» Task statement: Reproduce the lines below exactly. Skip images.

Start of Block

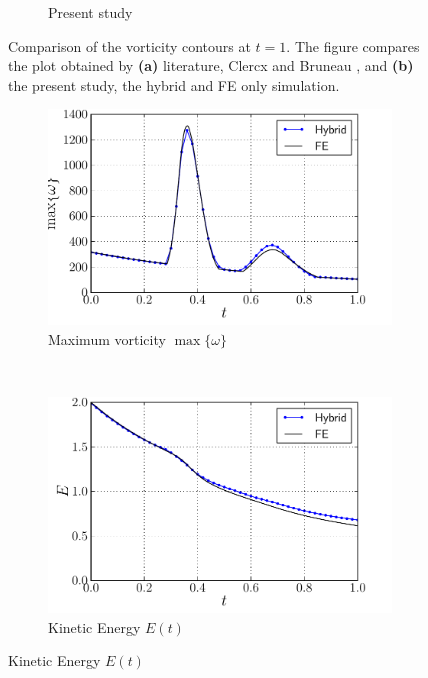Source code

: \begin{figure}[!p]
\begin{subfigure}[t]{0.5\textwidth}
             \caption{Present study}
             \label{fig:hybrid_dipole_contourLine_t1p0}
     \end{subfigure}
     \caption{Comparison of the vorticity contours at $t=1$. The figure compares the plot obtained by \textbf{(a)} literature, Clercx and Bruneau \cite{Clercx2006a}, and \textbf{(b)} the present study, the hybrid and FE only simulation.}
     \label{fig:hybrid_vorticity_contour_comparison}
	\end{figure}	

	\begin{figure}[!p]
     \centering
     \begin{subfigure}[t]{0.49\textwidth}
             \includegraphics[width=\textwidth]{./figures/validation/cbColl/hybrid_doubleMonopole_parameter_wMax.pdf}
             \caption{Maximum vorticity $\max\{\omega\}$}
             \label{fig:hybrid_dipole_maxVorticity_comparison}
     \end{subfigure}%
     ~ %
     \begin{subfigure}[t]{0.49\textwidth}
             \includegraphics[width=\textwidth]{./figures/validation/cbColl/hybrid_doubleMonopole_parameter_E.pdf}
             \caption{Kinetic Energy $E(t)$}
             \label{fig:hybrid_dipole_KineticEnergy_comparison}
     \end{subfigure}
     

\end{figure}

End of Block

» Result of the exercise:
Source code

: \begin{figure}[!p]
\begin{subfigure}[t]{0.5\textwidth}
             \caption{Present study}
             \label{fig:hybrid_dipole_contourLine_t1p0}
     \end{subfigure}
     \caption{Comparison of the vorticity contours at $t=1$. The figure compares the plot obtained by \textbf{(a)} literature, Clercx and Bruneau \cite{Clercx2006a}, and \textbf{(b)} the present study, the hybrid and FE only simulation.}
     \label{fig:hybrid_vorticity_contour_comparison}
	\end{figure}	

	\begin{figure}[!p]
     \centering
     \begin{subfigure}[t]{0.49\textwidth}
             \includegraphics[width=\textwidth]{./figures/validation/cbColl/hybrid_doubleMonopole_parameter_wMax.pdf}
             \caption{Maximum vorticity $\max\{\omega\}$}
             \label{fig:hybrid_dipole_maxVorticity_comparison}
     \end{subfigure}%
     ~ %
     \begin{subfigure}[t]{0.49\textwidth}
             \includegraphics[width=\textwidth]{./figures/validation/cbColl/hybrid_doubleMonopole_parameter_E.pdf}
             \caption{Kinetic Energy $E(t)$}
             \label{fig:hybrid_dipole_KineticEnergy_comparison}
     \end{subfigure}
     

\end{figure}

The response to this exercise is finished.